We collected BRAF variants detected in cancer patients analyzed at our center between 2021 and 2025. The cohort consists of 3520 and 972 samples for DNA and RNA, respectively. For functional testing, we selected a previously uncharacterized FNBP1::BRAF fusion and several uncharacterized non-V600 BRAF variants (E510K, G466A, E549Q, E695Q), which were introduced into plasmids via Golden Gate cloning or site-directed mutagenesis, respectively. HEK-293T cells were transfected with wild-type or mutant BRAF plasmids alone or co-transfected with CRAF. After 48 hours, proteins were isolated, and p-ERK levels analyzed by western blot. Cells transfected with FNBP1::BRAF were treated with MEK and RAF inhibitors for two hours to assess p-ERK inhibition.

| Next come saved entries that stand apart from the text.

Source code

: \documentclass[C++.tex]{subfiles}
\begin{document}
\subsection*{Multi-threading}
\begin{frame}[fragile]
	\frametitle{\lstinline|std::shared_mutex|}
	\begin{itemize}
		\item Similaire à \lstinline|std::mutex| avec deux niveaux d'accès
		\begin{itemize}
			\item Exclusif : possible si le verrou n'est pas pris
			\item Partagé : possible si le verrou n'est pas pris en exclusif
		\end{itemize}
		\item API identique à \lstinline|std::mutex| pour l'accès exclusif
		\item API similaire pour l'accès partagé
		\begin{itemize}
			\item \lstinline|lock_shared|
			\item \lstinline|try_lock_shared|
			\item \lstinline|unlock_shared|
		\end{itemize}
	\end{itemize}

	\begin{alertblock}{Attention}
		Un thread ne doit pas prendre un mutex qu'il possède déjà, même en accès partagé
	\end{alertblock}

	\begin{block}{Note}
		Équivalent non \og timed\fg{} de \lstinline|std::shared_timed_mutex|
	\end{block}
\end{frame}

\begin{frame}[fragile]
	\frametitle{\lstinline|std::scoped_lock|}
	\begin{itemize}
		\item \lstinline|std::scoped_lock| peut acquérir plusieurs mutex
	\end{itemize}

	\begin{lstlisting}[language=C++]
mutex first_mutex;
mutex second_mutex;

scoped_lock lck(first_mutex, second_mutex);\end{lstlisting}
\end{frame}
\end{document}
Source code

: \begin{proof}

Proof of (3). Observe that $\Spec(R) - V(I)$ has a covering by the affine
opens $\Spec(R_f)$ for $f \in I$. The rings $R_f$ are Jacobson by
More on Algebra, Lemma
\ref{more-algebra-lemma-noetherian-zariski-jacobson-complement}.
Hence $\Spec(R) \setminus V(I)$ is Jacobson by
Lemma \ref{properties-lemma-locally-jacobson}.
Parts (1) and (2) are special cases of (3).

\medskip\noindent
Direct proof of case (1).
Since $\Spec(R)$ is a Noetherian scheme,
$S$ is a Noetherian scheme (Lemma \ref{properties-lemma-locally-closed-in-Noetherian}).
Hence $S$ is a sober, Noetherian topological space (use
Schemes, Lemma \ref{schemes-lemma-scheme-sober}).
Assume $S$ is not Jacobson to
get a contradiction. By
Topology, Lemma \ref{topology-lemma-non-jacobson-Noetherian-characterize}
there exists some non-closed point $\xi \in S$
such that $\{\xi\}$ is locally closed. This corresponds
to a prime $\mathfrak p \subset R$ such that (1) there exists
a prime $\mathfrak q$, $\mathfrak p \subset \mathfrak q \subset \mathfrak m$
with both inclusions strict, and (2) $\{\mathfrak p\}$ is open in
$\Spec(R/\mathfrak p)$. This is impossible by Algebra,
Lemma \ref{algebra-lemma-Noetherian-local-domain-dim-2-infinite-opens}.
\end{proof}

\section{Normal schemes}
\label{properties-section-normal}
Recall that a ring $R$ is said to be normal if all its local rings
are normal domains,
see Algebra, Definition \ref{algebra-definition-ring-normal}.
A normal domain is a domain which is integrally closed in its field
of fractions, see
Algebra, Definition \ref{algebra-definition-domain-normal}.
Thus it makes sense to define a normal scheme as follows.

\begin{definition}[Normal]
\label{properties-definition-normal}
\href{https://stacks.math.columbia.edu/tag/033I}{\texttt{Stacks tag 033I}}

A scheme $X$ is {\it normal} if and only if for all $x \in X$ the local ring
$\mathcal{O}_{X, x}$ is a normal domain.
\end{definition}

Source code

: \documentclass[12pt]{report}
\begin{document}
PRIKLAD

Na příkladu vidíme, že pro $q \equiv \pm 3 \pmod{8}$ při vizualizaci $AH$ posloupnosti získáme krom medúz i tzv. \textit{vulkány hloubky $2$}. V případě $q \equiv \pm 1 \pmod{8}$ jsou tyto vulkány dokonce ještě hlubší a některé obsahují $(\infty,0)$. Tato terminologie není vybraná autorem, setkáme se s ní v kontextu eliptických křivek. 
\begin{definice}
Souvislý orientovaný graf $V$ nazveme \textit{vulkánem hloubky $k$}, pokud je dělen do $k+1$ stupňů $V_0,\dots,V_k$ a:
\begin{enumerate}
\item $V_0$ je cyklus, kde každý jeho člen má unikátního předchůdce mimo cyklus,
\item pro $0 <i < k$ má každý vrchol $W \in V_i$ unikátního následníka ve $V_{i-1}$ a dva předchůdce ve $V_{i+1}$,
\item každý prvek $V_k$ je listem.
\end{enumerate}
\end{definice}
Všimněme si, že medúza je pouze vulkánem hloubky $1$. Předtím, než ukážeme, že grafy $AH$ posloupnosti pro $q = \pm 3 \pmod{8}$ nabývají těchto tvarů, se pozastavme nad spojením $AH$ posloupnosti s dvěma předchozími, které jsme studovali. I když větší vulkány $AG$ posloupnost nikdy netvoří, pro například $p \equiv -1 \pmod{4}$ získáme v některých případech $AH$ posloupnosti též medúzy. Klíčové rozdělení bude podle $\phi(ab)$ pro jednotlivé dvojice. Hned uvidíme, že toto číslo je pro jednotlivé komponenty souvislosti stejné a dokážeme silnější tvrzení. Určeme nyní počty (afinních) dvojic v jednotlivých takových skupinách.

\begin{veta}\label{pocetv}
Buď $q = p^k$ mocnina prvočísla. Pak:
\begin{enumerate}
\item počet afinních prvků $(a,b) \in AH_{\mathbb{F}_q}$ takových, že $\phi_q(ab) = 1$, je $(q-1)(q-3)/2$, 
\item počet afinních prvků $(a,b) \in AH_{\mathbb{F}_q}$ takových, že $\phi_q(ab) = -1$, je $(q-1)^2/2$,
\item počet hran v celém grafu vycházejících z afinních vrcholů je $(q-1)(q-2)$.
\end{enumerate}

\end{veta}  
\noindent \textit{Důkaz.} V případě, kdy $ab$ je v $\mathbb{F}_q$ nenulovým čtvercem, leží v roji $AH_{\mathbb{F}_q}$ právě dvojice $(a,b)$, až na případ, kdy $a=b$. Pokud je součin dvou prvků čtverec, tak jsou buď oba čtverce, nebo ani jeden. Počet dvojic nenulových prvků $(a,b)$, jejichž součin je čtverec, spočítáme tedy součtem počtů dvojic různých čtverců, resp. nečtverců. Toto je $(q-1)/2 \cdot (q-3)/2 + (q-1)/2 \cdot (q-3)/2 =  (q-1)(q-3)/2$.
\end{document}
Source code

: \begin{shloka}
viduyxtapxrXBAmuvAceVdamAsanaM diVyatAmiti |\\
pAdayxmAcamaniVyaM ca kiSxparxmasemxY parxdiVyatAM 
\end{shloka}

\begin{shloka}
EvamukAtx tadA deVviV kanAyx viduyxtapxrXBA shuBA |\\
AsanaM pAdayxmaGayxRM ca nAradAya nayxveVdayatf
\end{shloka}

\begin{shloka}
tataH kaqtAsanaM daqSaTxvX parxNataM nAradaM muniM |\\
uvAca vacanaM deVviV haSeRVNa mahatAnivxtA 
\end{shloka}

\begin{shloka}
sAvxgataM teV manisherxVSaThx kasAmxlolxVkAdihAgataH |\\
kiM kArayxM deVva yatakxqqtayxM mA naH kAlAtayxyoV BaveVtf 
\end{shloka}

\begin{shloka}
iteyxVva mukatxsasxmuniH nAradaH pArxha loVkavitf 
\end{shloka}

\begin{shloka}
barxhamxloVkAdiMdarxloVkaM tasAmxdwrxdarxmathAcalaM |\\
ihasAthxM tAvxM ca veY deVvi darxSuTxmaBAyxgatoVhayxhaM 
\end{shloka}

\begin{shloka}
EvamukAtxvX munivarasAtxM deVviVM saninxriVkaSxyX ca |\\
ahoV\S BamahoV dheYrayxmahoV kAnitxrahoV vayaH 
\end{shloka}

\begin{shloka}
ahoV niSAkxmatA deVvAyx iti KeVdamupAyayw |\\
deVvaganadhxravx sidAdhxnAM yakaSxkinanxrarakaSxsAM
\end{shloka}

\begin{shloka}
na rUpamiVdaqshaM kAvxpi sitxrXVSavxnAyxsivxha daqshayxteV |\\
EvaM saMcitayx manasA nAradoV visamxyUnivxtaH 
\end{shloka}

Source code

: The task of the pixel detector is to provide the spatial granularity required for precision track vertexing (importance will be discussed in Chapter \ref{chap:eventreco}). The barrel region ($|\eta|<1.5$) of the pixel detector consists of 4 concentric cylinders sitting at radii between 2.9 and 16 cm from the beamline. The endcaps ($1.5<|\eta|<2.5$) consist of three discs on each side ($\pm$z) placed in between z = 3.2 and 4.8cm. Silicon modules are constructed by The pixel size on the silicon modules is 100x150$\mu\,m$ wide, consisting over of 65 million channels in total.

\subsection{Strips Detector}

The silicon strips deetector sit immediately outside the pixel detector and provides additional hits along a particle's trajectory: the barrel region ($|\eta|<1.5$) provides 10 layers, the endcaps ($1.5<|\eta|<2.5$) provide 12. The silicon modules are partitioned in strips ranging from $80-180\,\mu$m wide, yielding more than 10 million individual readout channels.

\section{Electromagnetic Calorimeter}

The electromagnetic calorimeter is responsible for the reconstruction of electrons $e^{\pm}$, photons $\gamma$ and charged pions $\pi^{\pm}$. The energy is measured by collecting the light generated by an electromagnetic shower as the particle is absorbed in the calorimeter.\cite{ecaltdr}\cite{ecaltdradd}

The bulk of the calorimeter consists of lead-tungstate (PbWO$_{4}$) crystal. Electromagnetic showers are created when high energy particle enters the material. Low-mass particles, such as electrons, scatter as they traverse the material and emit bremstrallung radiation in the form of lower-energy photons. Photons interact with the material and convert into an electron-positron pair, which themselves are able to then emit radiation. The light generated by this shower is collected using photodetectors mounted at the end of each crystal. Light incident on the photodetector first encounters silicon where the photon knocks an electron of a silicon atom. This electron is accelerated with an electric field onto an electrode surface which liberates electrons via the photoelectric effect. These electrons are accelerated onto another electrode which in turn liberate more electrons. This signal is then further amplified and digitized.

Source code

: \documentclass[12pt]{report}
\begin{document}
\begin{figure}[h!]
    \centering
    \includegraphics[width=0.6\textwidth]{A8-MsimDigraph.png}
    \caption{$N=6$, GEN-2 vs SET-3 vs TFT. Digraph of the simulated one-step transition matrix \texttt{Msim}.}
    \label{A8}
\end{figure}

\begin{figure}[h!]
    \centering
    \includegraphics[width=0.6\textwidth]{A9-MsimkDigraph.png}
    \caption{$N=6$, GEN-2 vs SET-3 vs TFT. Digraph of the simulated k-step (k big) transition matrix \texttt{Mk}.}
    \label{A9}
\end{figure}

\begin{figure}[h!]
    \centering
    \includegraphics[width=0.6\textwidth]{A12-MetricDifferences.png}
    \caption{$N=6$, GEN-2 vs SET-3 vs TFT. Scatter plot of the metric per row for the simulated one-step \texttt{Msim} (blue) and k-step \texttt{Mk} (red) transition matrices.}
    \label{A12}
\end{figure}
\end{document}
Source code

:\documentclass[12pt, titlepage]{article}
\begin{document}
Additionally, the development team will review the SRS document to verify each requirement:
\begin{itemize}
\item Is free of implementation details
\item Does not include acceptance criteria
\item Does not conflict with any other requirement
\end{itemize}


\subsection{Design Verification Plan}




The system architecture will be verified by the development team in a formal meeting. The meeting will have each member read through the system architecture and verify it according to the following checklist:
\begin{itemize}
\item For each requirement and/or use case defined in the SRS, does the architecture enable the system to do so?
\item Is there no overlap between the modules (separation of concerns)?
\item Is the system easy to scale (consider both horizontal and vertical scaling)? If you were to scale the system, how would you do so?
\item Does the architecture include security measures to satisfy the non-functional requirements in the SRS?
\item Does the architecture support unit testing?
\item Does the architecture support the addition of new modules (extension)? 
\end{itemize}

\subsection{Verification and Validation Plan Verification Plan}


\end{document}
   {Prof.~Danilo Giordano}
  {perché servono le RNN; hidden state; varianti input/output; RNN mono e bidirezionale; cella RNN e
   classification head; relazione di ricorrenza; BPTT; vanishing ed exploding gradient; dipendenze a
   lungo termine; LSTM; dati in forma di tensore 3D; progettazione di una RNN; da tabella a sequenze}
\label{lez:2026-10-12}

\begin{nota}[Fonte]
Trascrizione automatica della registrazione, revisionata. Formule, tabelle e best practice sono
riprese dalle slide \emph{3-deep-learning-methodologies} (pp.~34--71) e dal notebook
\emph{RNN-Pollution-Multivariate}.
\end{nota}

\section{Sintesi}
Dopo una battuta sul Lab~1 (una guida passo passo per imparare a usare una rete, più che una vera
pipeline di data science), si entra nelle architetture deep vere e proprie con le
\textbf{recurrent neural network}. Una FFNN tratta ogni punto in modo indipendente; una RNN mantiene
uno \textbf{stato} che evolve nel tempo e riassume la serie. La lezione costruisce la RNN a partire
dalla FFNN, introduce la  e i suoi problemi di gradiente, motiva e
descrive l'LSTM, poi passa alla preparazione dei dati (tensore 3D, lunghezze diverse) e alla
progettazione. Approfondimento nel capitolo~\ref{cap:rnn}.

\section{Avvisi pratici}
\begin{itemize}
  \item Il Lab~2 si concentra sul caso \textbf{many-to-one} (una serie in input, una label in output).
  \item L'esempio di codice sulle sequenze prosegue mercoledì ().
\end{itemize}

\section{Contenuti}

BRAF variants were processed to remove artefacts, low quality variants and intronic/synonymous variants, yielding a total of 247 variants. Of those, 20% are of unknown significance, with 27% located in the kinase domain, 5% in the cysteine-rich domain, and 16% in the Ras-binding domain. Functionally, cells expressing FNBP1::BRAF, identified in a glioma patient, exhibited elevated ERK activation, with p-ERK levels similar to BRAF p.V600E-transfected cells. Treatment with RAF inhibitor Dabrafenib or MEK inhibitor Trametinib and their combination successfully reduced p-ERK levels. BRAF p.E501K and BRAF p.E549Q showed kinase impairment when mono-transfected, but CRAF presence triggered ERK hyperactivation, suggesting a class-III BRAF variant. In contrast, BRAF p.G466A led to elevated p-ERK signals, regardless of CRAF presence. BRAF p.E695Q did not cause pathway overactivation, regardless of CRAF-presence.
This study identifies FNBP1::BRAF as a previously uncharacterized potential driver of glioma. Trametinib and Dabrafenib effectively reversed its constitutive ERK phosphorylation. Additionally, BRAF p.E501K and BRAF p.E549Q are likely pathogenic class-III BRAF variant, as it exhibits CRAF dependent ERK hyperactivation. In contrast, BRAF p.G466A is a likely pathogenic BRAF variant that induces ERK hyperactivation independent of CRAF.